A bartender told our tipster Lindsay Anne Deak this week that Kate Spade will be opening a new store in the space. It was the second time we’ve heard the news, after a bartender told us earlier this month that “guys in suits” had been sizing up the Emerald Inn for new tenants. We haven’t heard back from the Kate Spade corporate office, but an em0loyee at one of their stores said she had heard something about an upcoming Upper West Side opening.
Update: a third source has confirmed the Kate Spade news.
Helmut Lang, Variazioni and other clothing stores have begun to dominate that section of Columbus Avenue, leaving an historic dive bar like Emerald Inn feeling a little out of place.

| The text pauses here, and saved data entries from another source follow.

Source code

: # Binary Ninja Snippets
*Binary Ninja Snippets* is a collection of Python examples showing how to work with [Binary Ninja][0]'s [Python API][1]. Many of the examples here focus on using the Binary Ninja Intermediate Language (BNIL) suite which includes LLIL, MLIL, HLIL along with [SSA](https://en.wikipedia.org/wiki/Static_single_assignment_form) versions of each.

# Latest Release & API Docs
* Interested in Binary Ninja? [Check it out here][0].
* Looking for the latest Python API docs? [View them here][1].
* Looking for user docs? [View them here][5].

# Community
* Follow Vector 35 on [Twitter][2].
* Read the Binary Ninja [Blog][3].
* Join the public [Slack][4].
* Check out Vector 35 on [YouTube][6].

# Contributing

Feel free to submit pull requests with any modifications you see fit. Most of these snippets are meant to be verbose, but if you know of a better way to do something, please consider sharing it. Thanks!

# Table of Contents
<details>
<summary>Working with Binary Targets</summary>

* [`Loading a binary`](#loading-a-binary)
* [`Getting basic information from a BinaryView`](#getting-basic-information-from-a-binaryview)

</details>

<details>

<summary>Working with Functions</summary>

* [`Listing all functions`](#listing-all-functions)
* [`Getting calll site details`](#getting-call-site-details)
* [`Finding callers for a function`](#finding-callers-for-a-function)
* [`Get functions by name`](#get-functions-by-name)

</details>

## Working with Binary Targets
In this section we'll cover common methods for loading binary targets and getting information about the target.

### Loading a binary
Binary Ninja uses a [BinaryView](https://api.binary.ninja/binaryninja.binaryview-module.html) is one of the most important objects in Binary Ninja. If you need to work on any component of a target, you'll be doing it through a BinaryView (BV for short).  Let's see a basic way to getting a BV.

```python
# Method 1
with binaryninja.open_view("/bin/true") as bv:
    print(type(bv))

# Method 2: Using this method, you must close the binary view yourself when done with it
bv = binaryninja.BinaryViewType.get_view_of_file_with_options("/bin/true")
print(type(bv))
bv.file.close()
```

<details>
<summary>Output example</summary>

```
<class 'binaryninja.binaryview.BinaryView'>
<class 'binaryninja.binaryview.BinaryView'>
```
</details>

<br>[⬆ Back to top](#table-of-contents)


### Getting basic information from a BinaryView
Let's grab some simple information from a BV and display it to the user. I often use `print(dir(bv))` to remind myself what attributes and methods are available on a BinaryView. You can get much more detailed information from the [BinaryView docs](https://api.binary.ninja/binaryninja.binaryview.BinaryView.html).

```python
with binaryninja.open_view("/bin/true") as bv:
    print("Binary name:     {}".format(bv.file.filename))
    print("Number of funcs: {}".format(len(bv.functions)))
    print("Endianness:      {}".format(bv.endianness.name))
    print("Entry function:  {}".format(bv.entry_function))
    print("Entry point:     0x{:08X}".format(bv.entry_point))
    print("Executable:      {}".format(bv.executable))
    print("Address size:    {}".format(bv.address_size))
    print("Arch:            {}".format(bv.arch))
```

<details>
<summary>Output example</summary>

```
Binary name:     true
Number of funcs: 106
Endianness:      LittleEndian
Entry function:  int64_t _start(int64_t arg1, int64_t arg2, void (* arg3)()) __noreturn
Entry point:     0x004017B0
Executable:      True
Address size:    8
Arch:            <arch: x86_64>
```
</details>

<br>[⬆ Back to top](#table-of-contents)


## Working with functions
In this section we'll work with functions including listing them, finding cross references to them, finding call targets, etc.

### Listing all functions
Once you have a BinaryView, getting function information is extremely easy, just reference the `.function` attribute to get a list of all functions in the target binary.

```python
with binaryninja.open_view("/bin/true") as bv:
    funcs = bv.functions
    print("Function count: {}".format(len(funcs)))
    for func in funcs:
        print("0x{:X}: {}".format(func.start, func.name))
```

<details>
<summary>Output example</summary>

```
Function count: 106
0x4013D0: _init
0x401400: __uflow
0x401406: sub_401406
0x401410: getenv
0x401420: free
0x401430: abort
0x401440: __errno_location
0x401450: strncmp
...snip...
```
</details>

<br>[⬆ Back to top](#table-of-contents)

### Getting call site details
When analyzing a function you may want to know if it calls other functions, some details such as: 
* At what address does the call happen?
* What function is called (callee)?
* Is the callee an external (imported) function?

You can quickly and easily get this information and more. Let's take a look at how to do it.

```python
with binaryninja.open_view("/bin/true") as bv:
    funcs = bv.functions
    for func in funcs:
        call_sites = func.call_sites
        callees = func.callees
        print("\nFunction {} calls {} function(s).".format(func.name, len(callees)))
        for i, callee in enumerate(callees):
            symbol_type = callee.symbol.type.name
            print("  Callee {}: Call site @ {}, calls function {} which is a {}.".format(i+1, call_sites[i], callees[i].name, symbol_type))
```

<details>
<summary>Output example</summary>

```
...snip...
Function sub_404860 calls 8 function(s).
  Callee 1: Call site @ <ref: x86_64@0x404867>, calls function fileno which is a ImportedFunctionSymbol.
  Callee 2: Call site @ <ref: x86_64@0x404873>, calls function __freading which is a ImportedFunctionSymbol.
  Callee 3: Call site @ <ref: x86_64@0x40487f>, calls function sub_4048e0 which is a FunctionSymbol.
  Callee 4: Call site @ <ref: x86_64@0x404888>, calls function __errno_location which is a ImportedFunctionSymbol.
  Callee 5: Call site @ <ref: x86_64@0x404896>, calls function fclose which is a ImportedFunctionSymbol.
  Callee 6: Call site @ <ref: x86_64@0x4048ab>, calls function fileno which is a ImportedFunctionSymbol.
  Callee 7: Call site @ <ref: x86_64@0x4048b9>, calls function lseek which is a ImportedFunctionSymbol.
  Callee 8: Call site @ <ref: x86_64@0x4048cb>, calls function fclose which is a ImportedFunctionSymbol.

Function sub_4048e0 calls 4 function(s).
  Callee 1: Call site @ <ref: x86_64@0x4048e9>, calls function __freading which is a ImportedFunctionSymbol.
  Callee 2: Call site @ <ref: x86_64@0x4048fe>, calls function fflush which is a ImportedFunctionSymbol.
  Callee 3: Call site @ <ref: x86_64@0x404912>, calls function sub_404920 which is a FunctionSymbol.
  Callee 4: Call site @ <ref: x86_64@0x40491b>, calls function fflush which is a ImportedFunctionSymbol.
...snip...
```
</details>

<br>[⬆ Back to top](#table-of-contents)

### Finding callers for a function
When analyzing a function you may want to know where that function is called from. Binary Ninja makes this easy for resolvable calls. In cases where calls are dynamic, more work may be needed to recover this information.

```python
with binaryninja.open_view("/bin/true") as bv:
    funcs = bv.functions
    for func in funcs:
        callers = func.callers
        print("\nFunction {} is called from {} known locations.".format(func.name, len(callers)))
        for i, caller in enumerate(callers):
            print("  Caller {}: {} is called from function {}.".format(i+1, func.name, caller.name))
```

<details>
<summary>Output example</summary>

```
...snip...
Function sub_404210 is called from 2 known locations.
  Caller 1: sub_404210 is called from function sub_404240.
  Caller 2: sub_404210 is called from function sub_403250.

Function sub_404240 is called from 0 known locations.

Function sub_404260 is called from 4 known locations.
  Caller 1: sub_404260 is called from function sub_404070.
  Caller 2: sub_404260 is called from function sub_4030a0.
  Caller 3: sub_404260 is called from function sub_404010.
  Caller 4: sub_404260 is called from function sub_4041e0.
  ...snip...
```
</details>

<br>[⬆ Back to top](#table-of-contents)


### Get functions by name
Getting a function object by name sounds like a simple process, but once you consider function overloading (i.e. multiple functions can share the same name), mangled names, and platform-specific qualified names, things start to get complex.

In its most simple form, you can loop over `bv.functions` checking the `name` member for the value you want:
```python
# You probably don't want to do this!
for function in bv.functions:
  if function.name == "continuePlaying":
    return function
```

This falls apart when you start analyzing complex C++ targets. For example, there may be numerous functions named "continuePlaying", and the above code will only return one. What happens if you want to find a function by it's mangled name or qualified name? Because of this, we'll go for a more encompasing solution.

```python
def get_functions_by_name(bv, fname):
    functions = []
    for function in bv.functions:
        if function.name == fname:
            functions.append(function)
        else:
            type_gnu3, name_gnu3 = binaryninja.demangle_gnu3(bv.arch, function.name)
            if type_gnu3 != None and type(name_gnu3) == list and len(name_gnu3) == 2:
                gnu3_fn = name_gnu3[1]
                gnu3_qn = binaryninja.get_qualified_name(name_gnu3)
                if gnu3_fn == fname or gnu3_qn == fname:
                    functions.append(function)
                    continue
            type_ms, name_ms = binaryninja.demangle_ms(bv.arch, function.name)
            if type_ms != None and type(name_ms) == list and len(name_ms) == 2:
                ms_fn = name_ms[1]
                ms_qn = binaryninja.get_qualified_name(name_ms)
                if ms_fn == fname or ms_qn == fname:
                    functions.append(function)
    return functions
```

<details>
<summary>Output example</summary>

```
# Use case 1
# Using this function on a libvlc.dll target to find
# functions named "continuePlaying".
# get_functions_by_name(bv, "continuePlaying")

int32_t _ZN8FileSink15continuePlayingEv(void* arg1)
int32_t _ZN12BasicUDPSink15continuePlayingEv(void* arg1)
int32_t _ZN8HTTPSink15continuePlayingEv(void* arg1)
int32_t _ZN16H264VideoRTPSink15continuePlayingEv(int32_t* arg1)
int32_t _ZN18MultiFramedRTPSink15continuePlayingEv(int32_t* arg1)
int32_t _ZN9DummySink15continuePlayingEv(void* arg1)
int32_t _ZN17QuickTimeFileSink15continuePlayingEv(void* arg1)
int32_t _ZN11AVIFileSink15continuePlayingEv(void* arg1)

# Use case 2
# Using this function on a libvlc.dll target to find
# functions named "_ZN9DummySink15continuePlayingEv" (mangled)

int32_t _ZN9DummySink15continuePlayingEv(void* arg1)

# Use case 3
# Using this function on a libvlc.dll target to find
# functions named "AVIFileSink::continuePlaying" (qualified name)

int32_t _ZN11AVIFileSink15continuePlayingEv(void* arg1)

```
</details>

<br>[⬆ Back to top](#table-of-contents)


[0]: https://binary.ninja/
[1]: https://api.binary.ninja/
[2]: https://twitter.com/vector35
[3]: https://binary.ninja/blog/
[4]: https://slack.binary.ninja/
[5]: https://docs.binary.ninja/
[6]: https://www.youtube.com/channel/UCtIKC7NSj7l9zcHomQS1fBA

Back when it opened in the early 1940’s, Emerald Inn was right at home, the New York Times noted in a profile a few years ago.
“The Emerald has been an enduring link to the West Side’s raffish past, when Columbus and Amsterdam Avenues were populated by gin mills and where brawls among patrons, enthusiastically mediated by bruiser bartenders, were not unusual.”
The bruiser bartenders are gone. The handbags are here to stay.
If you guys are out there and reading this PLEASE move to the West 90s.
You would kill it up here and rents much cheaper!
Looks like NYT confirms this as well…
https://cityroom.blogs.nytimes.com/2013/02/25/sad-eyes-await-the-last-guinness-at-a-columbus-ave-pub/
This is of course unfortunate to hear, but along with the Lansky’s news, shows that reverence for old-fashioned restaurants and bars is skin-deep. People like beer and sandwiches, but fewer and fewer are drinking middling beer in dive bars, and fewer and fewer are interested in consuming a pound of average-quality cold cuts in one sitting. These places had character, but the quality didn’t reflect modern tastes.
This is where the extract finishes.